Task statement = In the records below, begin at the line that has "## Tools Used" and stop after the line that has "## How to Contribute (Future)"; quote those lines verbatim and nothing more.

Input =

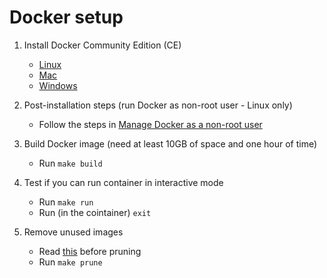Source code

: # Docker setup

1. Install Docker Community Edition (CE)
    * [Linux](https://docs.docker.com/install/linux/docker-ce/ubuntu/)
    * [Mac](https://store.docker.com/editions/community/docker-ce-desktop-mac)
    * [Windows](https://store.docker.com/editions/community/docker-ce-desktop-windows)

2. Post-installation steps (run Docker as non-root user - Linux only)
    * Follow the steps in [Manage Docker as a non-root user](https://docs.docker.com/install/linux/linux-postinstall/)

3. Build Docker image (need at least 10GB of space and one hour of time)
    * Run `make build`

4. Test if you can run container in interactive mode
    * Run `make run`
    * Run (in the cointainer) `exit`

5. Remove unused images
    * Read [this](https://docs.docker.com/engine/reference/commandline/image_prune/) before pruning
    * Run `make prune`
...
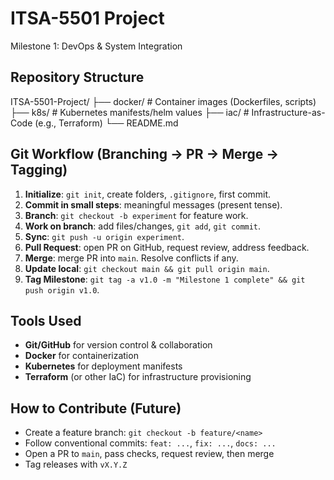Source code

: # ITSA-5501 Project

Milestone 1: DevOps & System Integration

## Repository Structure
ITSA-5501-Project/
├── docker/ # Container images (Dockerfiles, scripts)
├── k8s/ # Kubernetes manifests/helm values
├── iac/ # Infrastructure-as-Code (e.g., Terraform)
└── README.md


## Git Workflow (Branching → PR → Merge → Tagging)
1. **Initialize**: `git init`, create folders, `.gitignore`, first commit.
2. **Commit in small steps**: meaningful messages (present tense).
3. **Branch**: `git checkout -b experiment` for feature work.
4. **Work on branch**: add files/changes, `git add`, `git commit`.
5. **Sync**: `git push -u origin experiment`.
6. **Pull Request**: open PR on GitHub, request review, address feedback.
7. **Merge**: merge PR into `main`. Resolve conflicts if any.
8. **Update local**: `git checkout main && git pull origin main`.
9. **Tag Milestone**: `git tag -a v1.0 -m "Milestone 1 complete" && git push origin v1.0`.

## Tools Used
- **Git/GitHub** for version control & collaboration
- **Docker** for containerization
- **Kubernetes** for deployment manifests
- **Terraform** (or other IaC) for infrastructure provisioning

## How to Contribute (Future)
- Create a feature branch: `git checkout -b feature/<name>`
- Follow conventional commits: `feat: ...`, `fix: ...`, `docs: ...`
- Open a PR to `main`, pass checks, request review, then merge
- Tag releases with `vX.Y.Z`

Answer to this task =
## Tools Used
- **Git/GitHub** for version control & collaboration
- **Docker** for containerization
- **Kubernetes** for deployment manifests
- **Terraform** (or other IaC) for infrastructure provisioning

## How to Contribute (Future)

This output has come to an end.